February 20, 2010

Multiple Personalities Disordered

I'll tell you what's bewildering. The prospect of The Playdate.

The girls and I had an impromptu lunch date with a young mother from the homeschooling group today. We met by chance. We're probably a good 10+ years apart in age, but it was a good match, because we both have 7-year-old daughters.

It was fun. But I admit, a part of me needed to pat the ground beneath me every now and then to assure myself I was alive and awake and not trapped in some weird dream or perhaps reliving a day I'd forgotten in my early adulthood.

Sitting there chatting and munching on waffle fries, I suddenly had the impulse to ask questions I might've asked when I was pregnant with Kid #1, before I knew what being a parent was like. before I actually took on the responsibility of a baby and all I had to go on were speculations and information I got from books and other experienced moms. I longed to ask this young mother for advice. And that stunned me.

I don't consciously feel uneducated or uninitiated about parenting young children. I have memories of what it was like. Like riding a bike. (?)

But still. A very important aspect of my personality has forgotten myself in that role.

At risk of coming across as too self-congratulatory...my circle of confidantes and touchstones have been older moms who have long grown out of predominantly "discovery" parenting and have been enjoying "exploratory" parenting, "revision" parenting, and "hands-off guidance" parenting for kids who have one foot in adulthood. Topics of conversation have been college admissions and work permits and matters of adolescent maturation. Not baby care or early childhood enrichment or teething or...playdates.

For the first time since I was a teenager, I felt like a Poseur. A wanna-be. Someone who postures herself as seasoned and knowledgeable about a scene, but is clueless and useless for all practical purposes. Why? Because I've forgotten.

But forgetting is not gonna fly. I'm going to talk to more young moms and go on more playdates, because it will not only be relevant, but encompassing -- like a social Venn Diagram. And therein lies the conflict.

'Ailina is picking up a hat she shelved years ago, and she's scared to death it doesn't fit her anymore. But even if it doesn't -- even if it looks ridiculous or doesn't match with anything in her closet, or even if it gives her a headache sometimes because the band is too tight -- she's going to wear it, under the hat she already wears every day, or over it. Whichever won't get her arrested by the Loony Police.
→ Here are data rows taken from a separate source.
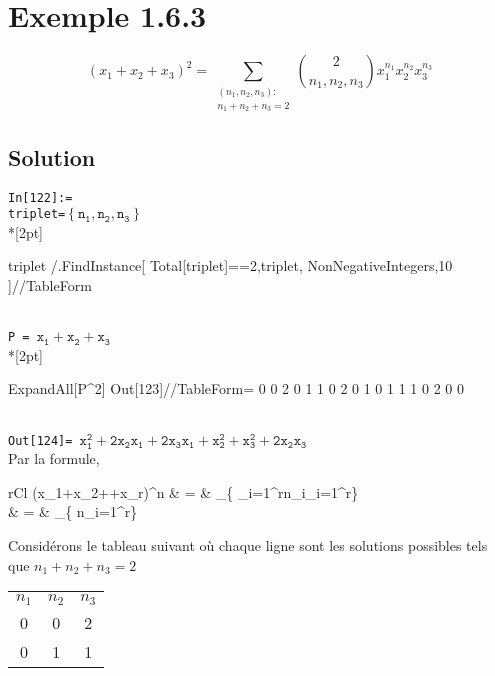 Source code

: \section*{Exemple 1.6.3}
\begin{equation*}
	(x_1+x_2+x_3)^2  = \sum_{\substack{(n_1,n_2,n_3):\\n_1+n_2+n_3=2}}%
	\binom{2}{n_1,n_2,n_3}x_1^{n_1} x_2^{n_2} x_3^{n_3}
\end{equation*}
\subsection*{Solution}
\begin{multicols}{2}
\noindent%
\texttt{In[122]:=}\\
\quad\texttt{triplet=$\mathtt{ \left\{n_1,n_2,n_3\right\} }$}\\*[2pt]
\begin{verbbox}
    triplet /.FindInstance[
              Total[triplet]==2,triplet,
              NonNegativeIntegers,10
              ]//TableForm
\end{verbbox}
\theverbbox\\
    \texttt{P = $\mathtt{x_1+x_2+x_3}$}\\*[2pt]
\begin{verbbox}
ExpandAll[P^2]
Out[123]//TableForm=
0	0	2
0	1	1
0	2	0
1	0	1
1	1	0
2	0	0
\end{verbbox}
\theverbbox\\
\texttt{Out[124]= $\mathtt{x_1^2+2 x_2 x_1+2 x_3 x_1+x_2^2+x_3^2+2 x_2 x_3}$}
	\columnbreak\\
	Par la formule,
	\begin{IEEEeqnarray*}{rCl}	
		 (x_1+x_2+\cdots+x_r)^n & = &	\sum_{}\left\{%
		 									\sum_{i=1}^{r}n_i\cdot\prod_{i=1}^{r}\right\}\\
		 						& = &	\sum_{}\left\{%
		 									n\cdot\prod_{i=1}^{r}\right\}	 									
	\end{IEEEeqnarray*}
	Considérons le tableau suivant où chaque ligne sont les solutions possibles tels que $n_1+n_2+n_3=2$
	\begin{center}\begin{tabular}{ccc}
			$n_1$&$n_2$&$n_3$\\
			0 & 0 & 2 \\
			0 & 1 & 1 \\

\end{tabular}
\end{center}
\end{multicols}
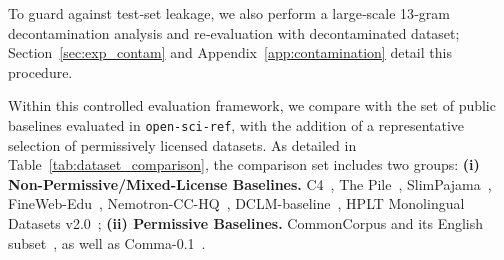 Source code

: To guard against test‑set leakage, we also perform a large‑scale 13‑gram decontamination analysis and re‑evaluation with decontaminated dataset; Section~\ref{sec:exp_contam} and Appendix~\ref{app:contamination} detail this procedure.



Within this controlled evaluation framework, we compare \MixtureVitae{} with the set of public baselines evaluated in \texttt{open-sci-ref}, with the addition of a representative selection of permissively licensed datasets. As detailed in Table~\ref{tab:dataset_comparison}, the comparison set includes two groups: \textbf{(i) Non-Permissive/Mixed-License Baselines.} C4~\citep{raffel2020exploring}, The Pile~\citep{gao2020pile}, SlimPajama~\citep{shen2024slimpajamadcunderstandingdatacombinations}, FineWeb-Edu~\citep{penedo2024}, Nemotron-CC-HQ~\citep{su2025nemotroncc}, DCLM-baseline~\citep{li2024datacomplm}, HPLT Monolingual Datasets v2.0~\citep{burchell2025}; \textbf{ (ii) Permissive Baselines.} CommonCorpus and its English subset~\citep{langlais2025commoncorpuslargestcollection}, as well as Comma-0.1~\citep{kandpal2025commonpilev018tb}.


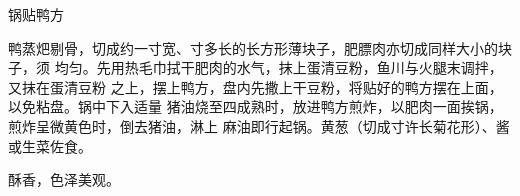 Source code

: \begin{recipe}{锅贴鸭方}

\ingredients


\preparation

鸭蒸𤆵剔骨，切成约一寸宽、寸多长的长方形薄块子，肥膘肉亦切成同样大小的块子，须
均匀。先用热毛巾拭干肥肉的水气，抹上蛋清豆粉，鱼川与火腿末调拌，又抹在蛋清豆粉
之上，摆上鸭方，盘内先撒上干豆粉，将贴好的鸭方摆在上面，以免粘盘。锅中下入适量
猪油烧至四成熟时，放进鸭方煎炸，以肥肉一面挨锅，煎炸呈微黄色时，倒去猪油，淋上
麻油即行起锅。黄葱（切成寸许长菊花形）、酱或生菜佐食。

\features

酥香，色泽美观。

\end{recipe}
So this adds yet another layer to this identity of mine I so struggle to define. Not that I need a square hole or round hole or whatever to fit in. What I need is orientation. I need self-awareness. I need a sense of proportion.

I don't foresee any danger in the unknown here. I know whatever doubts I may assume or whatever false steps I may take along the way, they're purely par for the course of experience. Old tricks and new tricks all rolled into one. It's okay. I'll be okay.

I'm just making a mental note of the psychological and social adjustments I'm going to have to make along this leg of the journey. I know it's not going to be easy. I know my questions will multiply and turn in on me. I know I'm going to have to beat back the adversaries of my own mind. I know I can do it.

I just really, really wonder what I'll look and feel like when the transition is made, what kind of person I'll be then. Who will I be next year?